EXERCISE AIM: Your copy should match the records below word for word and contain no pictures.

INPUT DATA below:

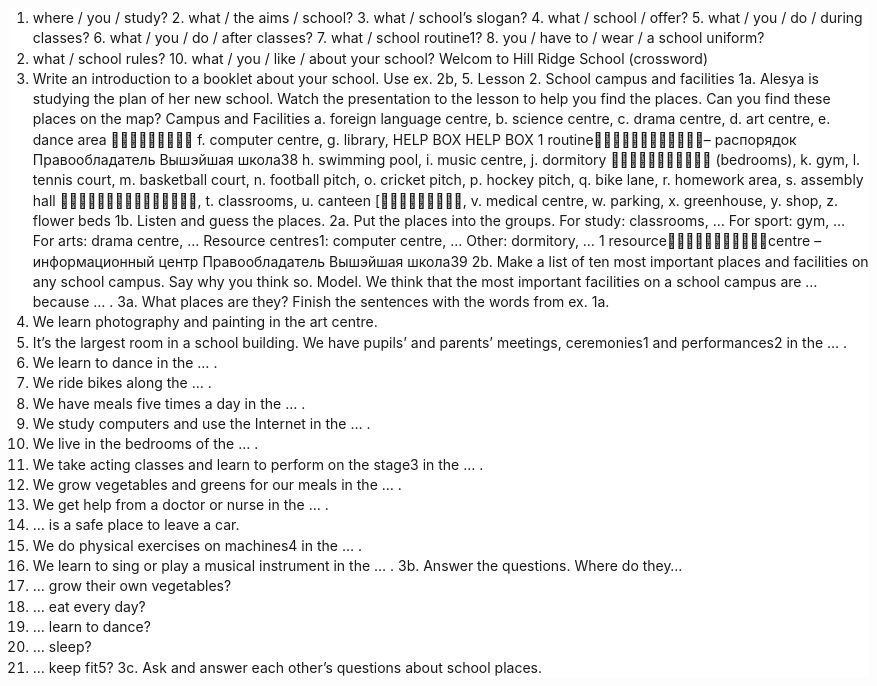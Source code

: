 1. where / you / study? 2. what / the aims / school? 3. what /
school’s slogan? 4. what / school / offer? 5. what / you / do /
during classes? 6. what / you / do / after classes? 7. what /
school routine1? 8. you / have to / wear / a school uniform?
9. what / school rules? 10. what / you / like / about your school?
Welcom to Hill Ridge School (crossword)
7. Write an introduction to a booklet about your school. Use
ex. 2b, 5.
Lesson 2. School campus and facilities
1a. Alesya is studying the plan of her new school. Watch the
presentation to the lesson to help you find the places. Can you find
these places on the map?
Campus and Facilities
a. foreign language centre, b. science centre, c. drama centre,
d. art centre, e. dance area  f. computer centre, g. library,
HELP BOX
HELP BOX
1 routine– распорядок
Правообладатель Вышэйшая школа38
h. swimming pool, i. music centre, j. dormitory  (bedrooms), k. gym, l. tennis court, m. basketball court, n. football
pitch, o. cricket pitch, p. hockey pitch, q. bike lane, r. homework area, s. assembly hall , t. classrooms, u. canteen [, v. medical centre, w. parking, x. greenhouse,
y. shop, z. flower beds
1b. Listen and guess the places.
2a. Put the places into the groups.
For study: classrooms, …
For sport: gym, …
For arts: drama centre, …
Resource centres1: computer centre, …
Other: dormitory, …
1
resourcecentre – информационный центр
Правообладатель Вышэйшая школа39
2b. Make a list of ten most important places and facilities on any
school campus. Say why you think so.
Model. We think that the most important facilities on a school
campus are … because … .
3a. What places are they? Finish the sentences with the words from
ex. 1a.
1. We learn photography and painting in the art centre.
2. It’s the largest room in a school building. We have pupils’
and parents’ meetings, ceremonies1 and performances2 in
the … .
3. We learn to dance in the … .
4. We ride bikes along the … .
5. We have meals five times a day in the … .
6. We study computers and use the Internet
in the … .
7. We live in the bedrooms of the … .
8. We take acting classes and learn to perform
on the stage3 in the … .
9. We grow vegetables and greens for our meals in the … .
10. We get help from a doctor or nurse in the … .
11. … is a safe place to leave a car.
12. We do physical exercises on machines4 in the … .
13. We learn to sing or play a musical instrument in the … .
3b. Answer the questions. Where do they…
1. … grow their own vegetables?
2. … eat every day?
3. … learn to dance?
4. … sleep?
5. … keep fit5?
3c. Ask and answer each otherʼs questions about school places.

End of INPUT DATA.

EXERCISE RESULT:
Source code

: 1. where / you / study? 2. what / the aims / school? 3. what /
school’s slogan? 4. what / school / offer? 5. what / you / do /
during classes? 6. what / you / do / after classes? 7. what /
school routine1? 8. you / have to / wear / a school uniform?
9. what / school rules? 10. what / you / like / about your school?
Welcom to Hill Ridge School (crossword)
7. Write an introduction to a booklet about your school. Use
ex. 2b, 5.
Lesson 2. School campus and facilities
1a. Alesya is studying the plan of her new school. Watch the
presentation to the lesson to help you find the places. Can you find
these places on the map?
Campus and Facilities
a. foreign language centre, b. science centre, c. drama centre,
d. art centre, e. dance area  f. computer centre, g. library,
HELP BOX
HELP BOX
1 routine– распорядок
Правообладатель Вышэйшая школа38
h. swimming pool, i. music centre, j. dormitory  (bedrooms), k. gym, l. tennis court, m. basketball court, n. football
pitch, o. cricket pitch, p. hockey pitch, q. bike lane, r. homework area, s. assembly hall , t. classrooms, u. canteen [, v. medical centre, w. parking, x. greenhouse,
y. shop, z. flower beds
1b. Listen and guess the places.
2a. Put the places into the groups.
For study: classrooms, …
For sport: gym, …
For arts: drama centre, …
Resource centres1: computer centre, …
Other: dormitory, …
1
resourcecentre – информационный центр
Правообладатель Вышэйшая школа39
2b. Make a list of ten most important places and facilities on any
school campus. Say why you think so.
Model. We think that the most important facilities on a school
campus are … because … .
3a. What places are they? Finish the sentences with the words from
ex. 1a.
1. We learn photography and painting in the art centre.
2. It’s the largest room in a school building. We have pupils’
and parents’ meetings, ceremonies1 and performances2 in
the … .
3. We learn to dance in the … .
4. We ride bikes along the … .
5. We have meals five times a day in the … .
6. We study computers and use the Internet
in the … .
7. We live in the bedrooms of the … .
8. We take acting classes and learn to perform
on the stage3 in the … .
9. We grow vegetables and greens for our meals in the … .
10. We get help from a doctor or nurse in the … .
11. … is a safe place to leave a car.
12. We do physical exercises on machines4 in the … .
13. We learn to sing or play a musical instrument in the … .
3b. Answer the questions. Where do they…
1. … grow their own vegetables?
2. … eat every day?
3. … learn to dance?
4. … sleep?
5. … keep fit5?
3c. Ask and answer each otherʼs questions about school places.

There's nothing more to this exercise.